Her fikir suç olabilir
Georgetown Üniversitesinden Siyaset Bilimci Dr. Farid Hafez, Avusturya Başbakanı Sebastian Kurz’un kariyerinde akademik olduğu ileri sürülen bazı çalışmalar yaptırarak, bunları siyasi hedefleri doğrultusunda kullanmasının bilinen bir durum olduğunu söyledi. Hafez, siyasal İslam söyleminin içinin bilinçli şekilde doldurulmadığına, böylelikle bu ifadenin Müslümanlara yönelik çok daha kullanışlı kılındığına işaret ederek, “Burada temel hedef, Müslümanlar tarafından ortaya konulan her türlü sivil muhalefet, siyasal İslam’ı temsil ettiği gerekçesiyle suç oluşumu olarak gösterilebilecek.
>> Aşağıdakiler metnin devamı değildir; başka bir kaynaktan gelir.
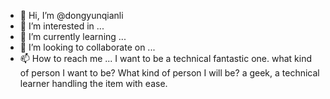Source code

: - 👋 Hi, I’m @dongyunqianli
- 👀 I’m interested in ...
- 🌱 I’m currently learning ...
- 💞️ I’m looking to collaborate on ...
- 📫 How to reach me ...
I want to be a technical fantastic one.
what kind of person I want to be?
What kind of person I will be?
a geek, a technical learner handling the item with ease.
<!---
dongyunqianli/dongyunqianli is a ✨ special ✨ repository because its `README.md` (this file) appears on your GitHub profile.
You can click the Preview link to take a look at your changes.
--->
Hatırlanacağı üzere, daha önce camilerin kapatılması, başörtüsünün yasaklanması siyasal İslam’la ilişkilendirilmişti. Buradan hareketle, herhangi bir kurum, bir kişi ya da bir dini faaliyet siyasal İslam’la ilişkilendirilerek, çeşitli sınırlama ve engellemelere maruz kalacak” dedi. Hafez, merkezin Müslümanlara ait kuruluşları özel bir gözlem altında tutacağını, sınırsız bir denetimle, dernek, cami ve benzeri yapıların hükümete göre iyi ya da kötü olarak sınıflandırılacağını, kötü listesinde yer alacak kurum ya da kişilerin toplum nazarında itibarsızlaştırılacağını ifade etti.
Oy için mi yapıyor?
- Terör örgütü yandaşlarının eylemleri ve şiddet gösteriler Avusturya kamuoyunda gündemdeki yerini koruyor. Bağımsız Milletvekili Martha Bissman sosyal medya hesabı üzerinde yaptığı bir paylaşımla ülkede bu konunun yeniden tartışılmasının fitilini ateşledi. Ülkede PKK’ya arka çıkan siyasilere mesaj gönderen Bissman, “Sol gerçekten Kürtlerin haklarını önemsiyorsa, PKK gibi ayrılıkçı terör örgütlerini desteklemeyi bırakmalılar” dedi.
- TÜRKLER TEMKİNLİ
- Ülkede yaşayan Türkler ise bu açıklamalara temkinli yaklaşıyor. Özellikle Avusturya’da ekim ayında yapılacak olan Viyana eyalet seçimleri öncesinde bu tartışmanın gündem gelmesi bekleniyor. Viyana’daki Türk kökenli seçmenlerin oy potansiyeli seçimleri etkileyecek düzeyde olduğu ifade ediliyor. Bu nedenle Türkler söylemden çok somut adımların atılmasını istiyor.